The Predictive Power of High-Performance Computing in Finance

HPC Financial Services

The principle of machine learning separates cleanly into three steps, namely calibration, validation, and verification.

Let us for the moment assume that the available data has been separated into two disjoint sets for training and validation.

Machine learning consists of the following three steps.

I. Calibration (a.k.a. training) is the process of taking a supervised learning algorithm and finding a set of parameters which approximates a desired target to a satisfactory degree when measured on the training data set.

II.Validation is the process of checking the performance of the calibrated learner on the previously unused part of the data.

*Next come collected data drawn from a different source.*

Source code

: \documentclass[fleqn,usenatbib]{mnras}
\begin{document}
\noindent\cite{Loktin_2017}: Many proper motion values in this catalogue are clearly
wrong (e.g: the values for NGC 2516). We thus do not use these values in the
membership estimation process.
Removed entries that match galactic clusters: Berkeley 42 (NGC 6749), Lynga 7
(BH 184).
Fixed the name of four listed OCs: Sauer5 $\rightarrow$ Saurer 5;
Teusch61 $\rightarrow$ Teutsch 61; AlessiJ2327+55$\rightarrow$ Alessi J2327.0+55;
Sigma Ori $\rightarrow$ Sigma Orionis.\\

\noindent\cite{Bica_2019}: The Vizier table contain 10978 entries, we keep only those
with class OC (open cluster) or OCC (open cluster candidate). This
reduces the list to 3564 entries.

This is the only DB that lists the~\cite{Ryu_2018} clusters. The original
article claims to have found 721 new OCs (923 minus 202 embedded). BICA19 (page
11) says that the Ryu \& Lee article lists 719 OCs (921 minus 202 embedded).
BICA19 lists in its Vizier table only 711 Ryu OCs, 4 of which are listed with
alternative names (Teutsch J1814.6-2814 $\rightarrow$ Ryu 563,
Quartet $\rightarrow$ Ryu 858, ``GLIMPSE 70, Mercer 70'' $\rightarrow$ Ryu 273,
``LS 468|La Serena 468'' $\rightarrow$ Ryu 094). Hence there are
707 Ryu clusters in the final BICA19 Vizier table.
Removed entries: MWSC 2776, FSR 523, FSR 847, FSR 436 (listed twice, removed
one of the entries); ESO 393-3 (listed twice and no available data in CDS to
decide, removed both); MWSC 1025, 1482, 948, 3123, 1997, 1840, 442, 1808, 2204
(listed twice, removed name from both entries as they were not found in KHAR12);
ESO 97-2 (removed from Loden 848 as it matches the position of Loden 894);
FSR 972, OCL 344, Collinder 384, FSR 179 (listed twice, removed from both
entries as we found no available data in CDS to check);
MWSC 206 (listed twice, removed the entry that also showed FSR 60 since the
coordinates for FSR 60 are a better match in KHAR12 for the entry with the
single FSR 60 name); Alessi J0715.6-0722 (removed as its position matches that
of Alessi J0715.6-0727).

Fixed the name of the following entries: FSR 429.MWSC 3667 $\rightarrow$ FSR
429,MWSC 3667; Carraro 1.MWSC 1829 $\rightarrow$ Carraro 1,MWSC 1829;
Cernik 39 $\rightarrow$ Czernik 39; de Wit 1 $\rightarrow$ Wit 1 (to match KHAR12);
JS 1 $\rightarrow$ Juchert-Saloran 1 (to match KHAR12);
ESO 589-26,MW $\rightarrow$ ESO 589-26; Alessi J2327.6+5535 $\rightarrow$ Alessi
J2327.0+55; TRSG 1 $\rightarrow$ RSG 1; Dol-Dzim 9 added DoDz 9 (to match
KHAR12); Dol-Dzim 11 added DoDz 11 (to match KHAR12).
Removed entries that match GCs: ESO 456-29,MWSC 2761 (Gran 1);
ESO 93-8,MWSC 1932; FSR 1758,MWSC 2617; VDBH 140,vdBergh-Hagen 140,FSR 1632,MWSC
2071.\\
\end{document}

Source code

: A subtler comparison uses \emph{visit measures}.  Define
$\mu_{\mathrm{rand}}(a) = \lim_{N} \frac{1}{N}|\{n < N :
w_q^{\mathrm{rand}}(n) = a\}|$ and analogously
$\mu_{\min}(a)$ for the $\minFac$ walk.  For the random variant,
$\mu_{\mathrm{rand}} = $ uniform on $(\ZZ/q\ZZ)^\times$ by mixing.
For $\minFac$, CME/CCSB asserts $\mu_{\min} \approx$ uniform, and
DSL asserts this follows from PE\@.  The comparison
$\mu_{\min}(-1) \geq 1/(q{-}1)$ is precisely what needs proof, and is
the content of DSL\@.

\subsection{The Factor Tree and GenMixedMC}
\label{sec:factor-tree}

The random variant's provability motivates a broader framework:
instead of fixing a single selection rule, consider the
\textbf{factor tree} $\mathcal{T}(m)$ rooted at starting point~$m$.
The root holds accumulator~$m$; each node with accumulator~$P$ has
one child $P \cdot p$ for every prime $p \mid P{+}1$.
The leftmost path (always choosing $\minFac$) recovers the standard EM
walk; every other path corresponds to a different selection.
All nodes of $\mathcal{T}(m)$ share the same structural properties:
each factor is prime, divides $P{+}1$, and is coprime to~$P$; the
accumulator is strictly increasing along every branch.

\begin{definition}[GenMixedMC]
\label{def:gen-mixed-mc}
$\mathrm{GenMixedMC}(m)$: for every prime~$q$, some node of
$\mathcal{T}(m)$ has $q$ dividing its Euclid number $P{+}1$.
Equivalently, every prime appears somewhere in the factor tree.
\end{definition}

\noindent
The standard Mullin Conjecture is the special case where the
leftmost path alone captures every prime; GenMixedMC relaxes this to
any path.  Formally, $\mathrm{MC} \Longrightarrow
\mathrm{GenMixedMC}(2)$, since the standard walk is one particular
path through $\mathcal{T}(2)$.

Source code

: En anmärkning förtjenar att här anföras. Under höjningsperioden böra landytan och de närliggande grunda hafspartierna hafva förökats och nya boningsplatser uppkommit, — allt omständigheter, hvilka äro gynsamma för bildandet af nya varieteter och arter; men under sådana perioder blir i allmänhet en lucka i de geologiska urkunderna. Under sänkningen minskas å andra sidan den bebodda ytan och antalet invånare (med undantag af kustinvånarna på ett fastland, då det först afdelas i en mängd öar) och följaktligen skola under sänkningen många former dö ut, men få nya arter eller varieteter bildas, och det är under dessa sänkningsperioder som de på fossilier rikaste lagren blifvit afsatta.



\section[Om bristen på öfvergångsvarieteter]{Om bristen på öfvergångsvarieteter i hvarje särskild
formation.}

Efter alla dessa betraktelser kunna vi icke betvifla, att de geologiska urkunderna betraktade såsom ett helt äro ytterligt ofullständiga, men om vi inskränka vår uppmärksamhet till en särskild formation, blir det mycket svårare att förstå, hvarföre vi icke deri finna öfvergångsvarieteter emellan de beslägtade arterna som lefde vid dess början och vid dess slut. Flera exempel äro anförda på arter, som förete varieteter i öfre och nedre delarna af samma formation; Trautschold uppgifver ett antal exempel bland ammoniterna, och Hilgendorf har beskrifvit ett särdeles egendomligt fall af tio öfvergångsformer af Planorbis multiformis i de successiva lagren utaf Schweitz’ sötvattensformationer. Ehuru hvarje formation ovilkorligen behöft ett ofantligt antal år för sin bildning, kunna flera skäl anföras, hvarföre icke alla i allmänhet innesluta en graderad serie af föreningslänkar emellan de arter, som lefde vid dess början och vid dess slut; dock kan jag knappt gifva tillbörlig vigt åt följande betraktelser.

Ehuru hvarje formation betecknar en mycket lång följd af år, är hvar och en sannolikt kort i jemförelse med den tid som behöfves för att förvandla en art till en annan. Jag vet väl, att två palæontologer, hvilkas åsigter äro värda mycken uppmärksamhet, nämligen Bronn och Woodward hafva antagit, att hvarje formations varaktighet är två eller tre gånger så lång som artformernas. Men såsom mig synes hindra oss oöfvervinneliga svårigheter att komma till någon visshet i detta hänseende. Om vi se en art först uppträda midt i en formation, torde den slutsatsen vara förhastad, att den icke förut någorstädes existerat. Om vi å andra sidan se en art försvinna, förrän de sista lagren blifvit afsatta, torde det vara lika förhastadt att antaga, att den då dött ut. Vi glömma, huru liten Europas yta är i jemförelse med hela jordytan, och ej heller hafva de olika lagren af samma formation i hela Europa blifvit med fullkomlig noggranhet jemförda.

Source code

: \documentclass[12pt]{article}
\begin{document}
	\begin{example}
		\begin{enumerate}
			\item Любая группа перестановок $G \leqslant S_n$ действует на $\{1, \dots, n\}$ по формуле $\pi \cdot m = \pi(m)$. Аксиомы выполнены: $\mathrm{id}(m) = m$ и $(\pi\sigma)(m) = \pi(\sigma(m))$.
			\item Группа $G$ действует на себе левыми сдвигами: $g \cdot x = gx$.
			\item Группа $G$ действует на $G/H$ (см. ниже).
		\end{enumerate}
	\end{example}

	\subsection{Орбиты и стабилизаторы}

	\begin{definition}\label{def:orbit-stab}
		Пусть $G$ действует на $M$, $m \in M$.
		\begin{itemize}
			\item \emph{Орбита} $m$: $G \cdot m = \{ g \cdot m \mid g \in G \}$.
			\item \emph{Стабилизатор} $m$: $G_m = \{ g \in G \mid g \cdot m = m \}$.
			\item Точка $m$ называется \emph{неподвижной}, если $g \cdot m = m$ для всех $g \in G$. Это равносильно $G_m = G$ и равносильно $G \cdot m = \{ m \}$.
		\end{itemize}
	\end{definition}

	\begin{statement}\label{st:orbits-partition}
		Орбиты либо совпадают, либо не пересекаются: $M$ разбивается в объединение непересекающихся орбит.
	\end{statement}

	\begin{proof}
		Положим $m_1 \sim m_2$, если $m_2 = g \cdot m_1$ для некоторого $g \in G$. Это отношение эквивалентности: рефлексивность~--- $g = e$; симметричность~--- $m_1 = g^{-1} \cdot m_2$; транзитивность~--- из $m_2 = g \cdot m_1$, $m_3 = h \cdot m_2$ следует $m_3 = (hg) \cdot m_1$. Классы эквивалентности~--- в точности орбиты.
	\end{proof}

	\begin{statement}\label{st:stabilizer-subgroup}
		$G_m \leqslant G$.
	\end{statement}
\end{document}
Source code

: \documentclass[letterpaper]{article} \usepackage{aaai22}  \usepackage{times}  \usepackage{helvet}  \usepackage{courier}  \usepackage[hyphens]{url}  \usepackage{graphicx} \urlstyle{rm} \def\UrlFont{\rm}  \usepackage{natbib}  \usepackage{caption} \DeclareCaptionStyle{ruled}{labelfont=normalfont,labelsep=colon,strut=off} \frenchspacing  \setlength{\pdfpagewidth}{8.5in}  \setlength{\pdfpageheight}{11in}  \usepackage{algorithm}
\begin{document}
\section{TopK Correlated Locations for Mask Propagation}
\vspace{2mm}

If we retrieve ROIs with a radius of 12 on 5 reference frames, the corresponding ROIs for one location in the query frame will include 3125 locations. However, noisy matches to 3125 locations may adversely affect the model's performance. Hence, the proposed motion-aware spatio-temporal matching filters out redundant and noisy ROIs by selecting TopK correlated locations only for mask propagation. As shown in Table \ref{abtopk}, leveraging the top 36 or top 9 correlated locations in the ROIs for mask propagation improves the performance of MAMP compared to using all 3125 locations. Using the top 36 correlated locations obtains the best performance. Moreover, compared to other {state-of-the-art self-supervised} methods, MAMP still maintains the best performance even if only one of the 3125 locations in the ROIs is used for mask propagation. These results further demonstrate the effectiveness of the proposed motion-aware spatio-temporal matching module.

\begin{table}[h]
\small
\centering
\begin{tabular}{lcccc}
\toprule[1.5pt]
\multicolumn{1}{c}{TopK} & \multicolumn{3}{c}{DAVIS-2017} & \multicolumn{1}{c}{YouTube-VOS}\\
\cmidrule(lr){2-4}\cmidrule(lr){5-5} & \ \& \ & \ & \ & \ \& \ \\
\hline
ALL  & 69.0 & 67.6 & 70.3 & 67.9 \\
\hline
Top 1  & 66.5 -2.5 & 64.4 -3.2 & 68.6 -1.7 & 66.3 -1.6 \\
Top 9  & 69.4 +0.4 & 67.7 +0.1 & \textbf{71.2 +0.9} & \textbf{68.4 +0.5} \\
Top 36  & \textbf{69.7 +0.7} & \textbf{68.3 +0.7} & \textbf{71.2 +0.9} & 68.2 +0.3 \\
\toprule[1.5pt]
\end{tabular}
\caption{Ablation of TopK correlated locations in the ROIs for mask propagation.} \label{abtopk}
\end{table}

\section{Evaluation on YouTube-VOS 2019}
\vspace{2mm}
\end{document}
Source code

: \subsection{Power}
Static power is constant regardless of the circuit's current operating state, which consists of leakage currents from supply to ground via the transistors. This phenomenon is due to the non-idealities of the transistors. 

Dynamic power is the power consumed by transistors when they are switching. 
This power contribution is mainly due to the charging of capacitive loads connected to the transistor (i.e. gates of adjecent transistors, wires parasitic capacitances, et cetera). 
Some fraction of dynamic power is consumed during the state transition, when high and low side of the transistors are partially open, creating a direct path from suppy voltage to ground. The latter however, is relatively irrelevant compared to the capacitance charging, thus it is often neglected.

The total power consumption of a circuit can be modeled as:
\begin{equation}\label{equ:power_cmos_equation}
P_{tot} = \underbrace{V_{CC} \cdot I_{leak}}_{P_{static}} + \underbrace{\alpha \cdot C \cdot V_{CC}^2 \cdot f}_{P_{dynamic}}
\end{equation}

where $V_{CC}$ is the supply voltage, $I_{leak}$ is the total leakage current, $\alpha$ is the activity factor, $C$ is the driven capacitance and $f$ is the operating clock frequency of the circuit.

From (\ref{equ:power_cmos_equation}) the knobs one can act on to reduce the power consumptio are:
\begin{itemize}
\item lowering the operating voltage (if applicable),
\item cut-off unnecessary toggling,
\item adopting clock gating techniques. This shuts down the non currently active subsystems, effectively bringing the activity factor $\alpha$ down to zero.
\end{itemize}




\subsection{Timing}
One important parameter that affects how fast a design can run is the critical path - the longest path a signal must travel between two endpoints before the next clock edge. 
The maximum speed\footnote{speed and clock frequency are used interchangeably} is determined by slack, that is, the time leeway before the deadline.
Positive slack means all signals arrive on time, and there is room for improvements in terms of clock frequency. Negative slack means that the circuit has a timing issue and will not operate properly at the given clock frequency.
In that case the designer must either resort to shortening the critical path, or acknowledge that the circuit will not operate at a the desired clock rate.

III. Verification is the process of choosing our desired learner amongst a variety of algorithms based on their calibration and validation performances.

Once we have calibrated, validated, and verified our learner, we’re ready to deploy it on previously unseen data, i.e. we can run it out-of-sample. For trading algorithms, out-of-sample normally refers to the real-time investment process (whereas all previous steps work with historical data),

So let’s look at what exactly artificial intelligence means in this context.

I. A learner A is more intelligent than a learner B if it can learn the solution to at least as many problems as B.

II. General artificial intelligence is achieved when a learner is more intelligent than all other available learners.

When general artificial intelligence is achieved, verification (the third step above) becomes obsolete and machine learning reduces to a two-step routine.

However, more intelligent is not necessarily better. In a data-rich environment, the more intelligent an algorithm, the better. But in a data-poor environment, algorithmic intelligence can lead to very poor results out-of-sample.

An example of this phenomenon can easily be constructed by using neural networks. When working with neural networks, if the data sets for training and validation are finite, for every calibrated and validated supervised learner that depends on a certain parameter set, another supervised learner can be found which

  • has identical training and validation performance
  • and which has a much greater parameter set.

The second learner can be constructed by simple appending a bit of neural network to the first learner and making sure that the parameters in the added bit are such that none of the neurons in it ever get triggered on the training and validation data.

Due to the bigger parameter set of the second learner, when the algorithms encounter out-of-sample data that is dissimilar from training and validation sets, potential differences between the two learners can arise.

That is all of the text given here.